Why certain immigrants have been barred from stimulus relief
The new bill would retroactively make unauthorized immigrants and their families eligible for the first round of stimulus checks, which the government started sending out in April, as well as a proposed second round of checks, which would amount to up to $1,200 for each tax filer and each of their dependents, depending on household income. These provisions are meant to correct for language in the CARES Act that left millions of people — some of them US citizens — without access to stimulus funds.
The CARES Act gave most taxpayers up to $1,200 — along with $500 for each of their children under the age of 17. But immigrants without Social Security numbers, and who have not lived in the US long enough (usually five years) to file taxes as residents, weren’t eligible for the CARES Act’s stimulus checks.
The CARES Act also excludes those in households with people of mixed-immigration status, where some tax filers or their children may use what’s called an Individual Taxpayer Identification Number (ITIN). The IRS issues ITINs to unauthorized immigrants, as well as certain legal immigrants so they can pay taxes, even though they don’t have Social Security numbers. If anyone in the household uses an ITIN — either a spouse or a dependent child — no one in the household qualifies for the stimulus checks unless one spouse served in the military in 2019.

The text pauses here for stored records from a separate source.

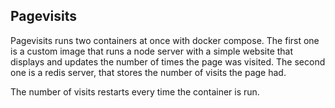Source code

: <h2>Pagevisits</h2>
<p>Pagevisits runs two containers at once with docker compose. The first one is a custom image that runs a node server
with a simple website that displays and updates the number of times the page was visited. The second one is a redis server,
that stores the number of visits the page had.</p>
<p>The number of visits restarts every time the container is run.</p>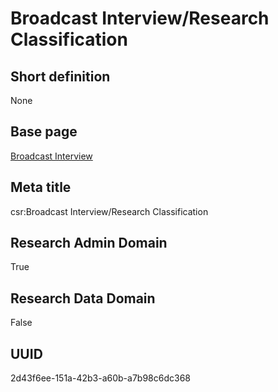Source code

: # Broadcast Interview/Research Classification
## Short definition
None
## Base page
[Broadcast Interview](https://github.com/EuroCRIS/CASRAI-Dictionairies/blob/main/Objects/Broadcast%20Interview.md)
## Meta title
csr:Broadcast Interview/Research Classification
## Research Admin Domain
True
## Research Data Domain
False
## UUID
2d43f6ee-151a-42b3-a60b-a7b98c6dc368
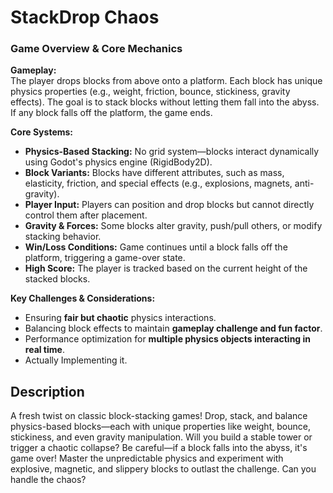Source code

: # StackDrop Chaos

### **Game Overview & Core Mechanics**

**Gameplay:**  
The player drops blocks from above onto a platform. Each block has unique physics properties (e.g., weight, friction, bounce, stickiness, gravity effects). The goal is to stack blocks without letting them fall into the abyss. If any block falls off the platform, the game ends.

**Core Systems:**

- **Physics-Based Stacking:** No grid system—blocks interact dynamically using Godot's physics engine (RigidBody2D).
- **Block Variants:** Blocks have different attributes, such as mass, elasticity, friction, and special effects (e.g., explosions, magnets, anti-gravity).
- **Player Input:** Players can position and drop blocks but cannot directly control them after placement.
- **Gravity & Forces:** Some blocks alter gravity, push/pull others, or modify stacking behavior.
- **Win/Loss Conditions:** Game continues until a block falls off the platform, triggering a game-over state.
- **High Score:** The player is tracked based on the current height of the stacked blocks.

**Key Challenges & Considerations:**

- Ensuring **fair but chaotic** physics interactions.
- Balancing block effects to maintain **gameplay challenge and fun factor**.
- Performance optimization for **multiple physics objects interacting in real time**.
- Actually Implementing it.

## Description
A fresh twist on classic block-stacking games! Drop, stack, and balance physics-based blocks—each with unique properties like weight, bounce, stickiness, and even gravity manipulation. Will you build a stable tower or trigger a chaotic collapse? Be careful—if a block falls into the abyss, it's game over! Master the unpredictable physics and experiment with explosive, magnetic, and slippery blocks to outlast the challenge. Can you handle the chaos?
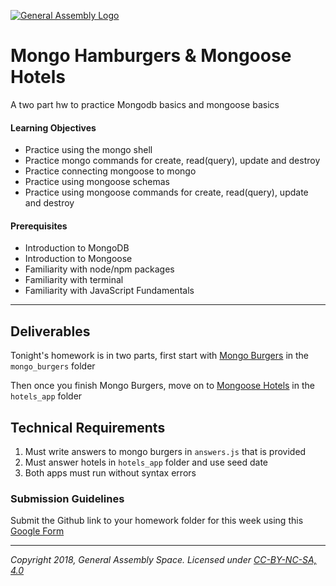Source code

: [![General Assembly Logo](/ga_cog.png)](https://generalassemb.ly)

# Mongo Hamburgers & Mongoose Hotels

A two part hw to practice Mongodb basics and mongoose basics

#### Learning Objectives

- Practice using the mongo shell
- Practice mongo commands for create, read(query), update and destroy
- Practice connecting mongoose to mongo
- Practice using mongoose schemas
- Practice using mongoose commands for create, read(query),  update and destroy

#### Prerequisites

- Introduction to MongoDB
- Introduction to Mongoose
- Familiarity with node/npm packages
- Familiarity with terminal
- Familiarity with JavaScript Fundamentals

---

## Deliverables

Tonight's homework is in two parts, first start with [Mongo Burgers](mongo_burgers/README.md) in the `mongo_burgers` folder

Then once you finish Mongo Burgers, move on to [Mongoose Hotels](hotels_app/README.md) in the `hotels_app` folder


## Technical Requirements
1. Must write answers to mongo burgers in `answers.js` that is provided
2. Must answer hotels in `hotels_app` folder and use seed date
3. Both apps must run without syntax errors

### Submission Guidelines
Submit the Github link to your homework folder for this week using this [Google Form](https://docs.google.com/forms/d/e/1FAIpQLSfUPnan89JtgRPEbK7GK2yXfUG18y5zzq3szuiXsQ6Md_Julw/viewform)

---

*Copyright 2018, General Assembly Space. Licensed under [CC-BY-NC-SA, 4.0](https://creativecommons.org/licenses/by-nc-sa/4.0/)*
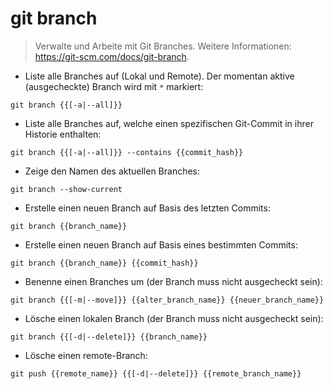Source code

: # git branch

> Verwalte und Arbeite mit Git Branches.
> Weitere Informationen: <https://git-scm.com/docs/git-branch>.

- Liste alle Branches auf (Lokal und Remote). Der momentan aktive (ausgecheckte) Branch wird mit `*` markiert:

`git branch {{[-a|--all]}}`

- Liste alle Branches auf, welche einen spezifischen Git-Commit in ihrer Historie enthalten:

`git branch {{[-a|--all]}} --contains {{commit_hash}}`

- Zeige den Namen des aktuellen Branches:

`git branch --show-current`

- Erstelle einen neuen Branch auf Basis des letzten Commits:

`git branch {{branch_name}}`

- Erstelle einen neuen Branch auf Basis eines bestimmten Commits:

`git branch {{branch_name}} {{commit_hash}}`

- Benenne einen Branches um (der Branch muss nicht ausgecheckt sein):

`git branch {{[-m|--move]}} {{alter_branch_name}} {{neuer_branch_name}}`

- Lösche einen lokalen Branch (der Branch muss nicht ausgecheckt sein):

`git branch {{[-d|--delete]}} {{branch_name}}`

- Lösche einen remote-Branch:

`git push {{remote_name}} {{[-d|--delete]}} {{remote_branch_name}}`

This provision has led immigrant advocacy groups to challenge the CARES Act on the basis that it unlawfully discriminates against US citizens who have unauthorized immigrant family members.
“The refusal to distribute this benefit to US citizen children undermines the CARES Act’s goals of providing assistance to Americans in need, frustrates the Act’s efforts to jumpstart the economy, and punishes citizen children for their parents’ status — punishment that is particularly nonsensical given that undocumented immigrants, collectively, pay billions of dollars each year in taxes,” Mary McCord, legal director of Georgetown Law’s Institute for Constitutional Advocacy and Protection, said in a statement.
An estimated 16.7 million people live in mixed-status households nationwide, including 8.2 million US-born or naturalized citizens.
This number also includes those with deportation protections under the Obama-era DACA program, children and young adults whose parents often don’t have legal status. They’re left wondering how they can help support their families so that their parents don’t have to go to work, where they risk getting sick, and how they can help cover the costs of their parents’ medical care should they need it, Sanaa Abrar, advocacy director at the immigrant advocacy group United We Dream, told Vox.
“With the national health crisis and what’s becoming a national unemployment crisis, folks are concerned about how they’re not only going to stay healthy and safe but also how they’re going to keep their jobs and how they’re going to find means of financial support,” she said.